Thursday, November 9, 2000
Page 1A

Nader receives 2.1% of Iowa's vote

The Green Party will now be an option on voter-registration cards.

By Jesse Elliott

The Daily Iowan

Ralph Nader may not have received his goal of 5 percent of the national vote in Tuesday's election, but with the help of activists across the state of Iowa, he did win a small victory for the state's Green Party.

By garnering 2.1 percent of Iowa's popular vote, Nader secured official party status for Greens. This means citizens will now have the option to identify themselves as members of the Democratic Party, Republican Party, Green Party or none on their voter-registration cards. The Green Party will also now be eligible to receive state funding paid for by citizens who check off the box on their state tax forms that indicates they wish to donate a part of their income to state-party campaign funding.

UI junior Peter Reed, a member of UI Students for Nader, said that in addition to the official benefits this status provides the Green Party, the recognition also works in more subtly supportive ways.


Reed

"This is the first step toward establishing a movement not considered a mere fringe phenomenon by the more mainstream public," Reed said.

Nader himself stated a similar view throughout his presidential campaign.

"Trying to challenge the entrenched two-party system -- this is what the campaign was about," he told supporters at the National Press Club in Washington, D.C., Tuesday evening.

The chairman of Students for Local Politics and UI sophomore Matt Blizek said he is excited about the 27,898 votes Nader raked in statewide to put the candidate over the 2 percent mark.

"It's a good thing for politics in Iowa -- to have a strong third party keeping the two major parties under close watch," Blizek said. "People need alternatives."
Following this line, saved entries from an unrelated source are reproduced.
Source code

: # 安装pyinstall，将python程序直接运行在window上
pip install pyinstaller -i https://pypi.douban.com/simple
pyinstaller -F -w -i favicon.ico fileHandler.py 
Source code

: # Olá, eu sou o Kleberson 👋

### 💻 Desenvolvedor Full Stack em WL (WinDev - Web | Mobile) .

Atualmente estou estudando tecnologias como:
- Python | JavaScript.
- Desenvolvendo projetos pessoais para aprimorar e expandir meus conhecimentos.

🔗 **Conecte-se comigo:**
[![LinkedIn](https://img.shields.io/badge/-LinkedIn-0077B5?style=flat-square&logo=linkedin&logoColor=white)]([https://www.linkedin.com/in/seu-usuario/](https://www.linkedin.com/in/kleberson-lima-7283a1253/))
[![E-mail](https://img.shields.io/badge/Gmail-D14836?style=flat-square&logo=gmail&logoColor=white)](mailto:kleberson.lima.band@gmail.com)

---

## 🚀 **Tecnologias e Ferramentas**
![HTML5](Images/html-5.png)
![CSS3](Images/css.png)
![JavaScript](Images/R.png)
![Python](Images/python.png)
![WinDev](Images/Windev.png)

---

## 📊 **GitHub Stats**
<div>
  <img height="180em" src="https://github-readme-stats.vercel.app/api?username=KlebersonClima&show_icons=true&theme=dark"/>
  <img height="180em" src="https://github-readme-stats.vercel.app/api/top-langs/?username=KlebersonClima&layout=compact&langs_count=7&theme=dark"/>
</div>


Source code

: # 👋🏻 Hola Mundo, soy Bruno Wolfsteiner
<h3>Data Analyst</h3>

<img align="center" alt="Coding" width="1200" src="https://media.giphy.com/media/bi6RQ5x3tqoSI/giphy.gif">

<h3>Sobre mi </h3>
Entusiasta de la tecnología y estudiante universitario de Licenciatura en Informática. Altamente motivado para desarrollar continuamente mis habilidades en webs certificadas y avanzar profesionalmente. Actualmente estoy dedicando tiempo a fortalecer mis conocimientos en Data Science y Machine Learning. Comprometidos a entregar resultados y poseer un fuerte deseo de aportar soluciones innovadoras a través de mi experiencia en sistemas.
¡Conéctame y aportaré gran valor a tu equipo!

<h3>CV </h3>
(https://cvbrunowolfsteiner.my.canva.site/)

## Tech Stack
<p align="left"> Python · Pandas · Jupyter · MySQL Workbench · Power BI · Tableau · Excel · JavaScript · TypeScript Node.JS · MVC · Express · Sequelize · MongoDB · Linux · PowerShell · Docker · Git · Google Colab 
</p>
Of the total Iowa votes, 3,170 came from Johnson County -- this total was second only to that of Polk County. These votes were 6 percent of the Johnson County total, which Reed said helped balance out parts of Iowa that may not have voted Green as heavily.
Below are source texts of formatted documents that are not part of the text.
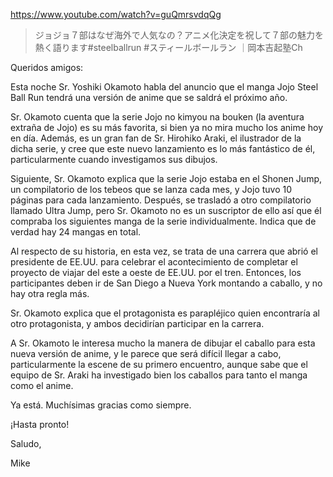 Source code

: https://www.youtube.com/watch?v=guQmrsvdqQg

> ジョジョ７部はなぜ海外で人気なの？アニメ化決定を祝して７部の魅力を熱く語ります#steelballrun #スティールボールラン ｜岡本吉起塾Ch

Queridos amigos:

Esta noche Sr. Yoshiki Okamoto habla del anuncio que el manga Jojo Steel Ball Run tendrá una versión de anime que se saldrá el próximo año.

Sr. Okamoto cuenta que la serie Jojo no kimyou na bouken (la aventura extraña de Jojo) es su más favorita, si bien ya no mira mucho los anime hoy en día. Además, es un gran fan de Sr. Hirohiko Araki, el ilustrador de la dicha serie, y cree que este nuevo lanzamiento es lo más fantástico de él, particularmente cuando investigamos sus dibujos.

Siguiente, Sr. Okamoto explica que la serie Jojo estaba en el Shonen Jump, un compilatorio de los tebeos que se lanza cada mes, y Jojo tuvo 10 páginas para cada lanzamiento. Después, se trasladó a otro compilatorio llamado Ultra Jump, pero Sr. Okamoto no es un suscriptor de ello así que él compraba los siguientes manga de la serie individualmente. Indica que de verdad hay 24 mangas en total.

Al respecto de su historia, en esta vez, se trata de una carrera que abrió el presidente de EE.UU. para celebrar el acontecimiento de completar el proyecto de viajar del este a oeste de EE.UU. por el tren. Entonces, los participantes deben ir de San Diego a Nueva York montando a caballo, y no hay otra regla más. 

Sr. Okamoto explica que el protagonista es parapléjico quien encontraría al otro protagonista, y ambos decidirían participar en la carrera.

A Sr. Okamoto le interesa mucho la manera de dibujar el caballo para esta nueva versión de anime, y le parece que será difícil llegar a cabo, particularmente la escene de su primero encuentro, aunque sabe que el equipo de Sr. Araki ha investigado bien los caballos para tanto el manga como el anime.

Ya está. Muchísimas gracias como siempre.

¡Hasta pronto!

Saludo,

Mike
Reed said he was "extremely proud of (the) group," which he feels contributed to Johnson County's strong Nader vote.

"They sent Jesse Jackson at us, and still we could hang in there. That's headway," Reed said. "We've done so much with so little in terms of resources. It's an encouraging step."

The group's next step is the institution of a student group called the College Greens, for which Reed is now filling out the paperwork, he said.

"We'll be back," Nader vowed Tuesday.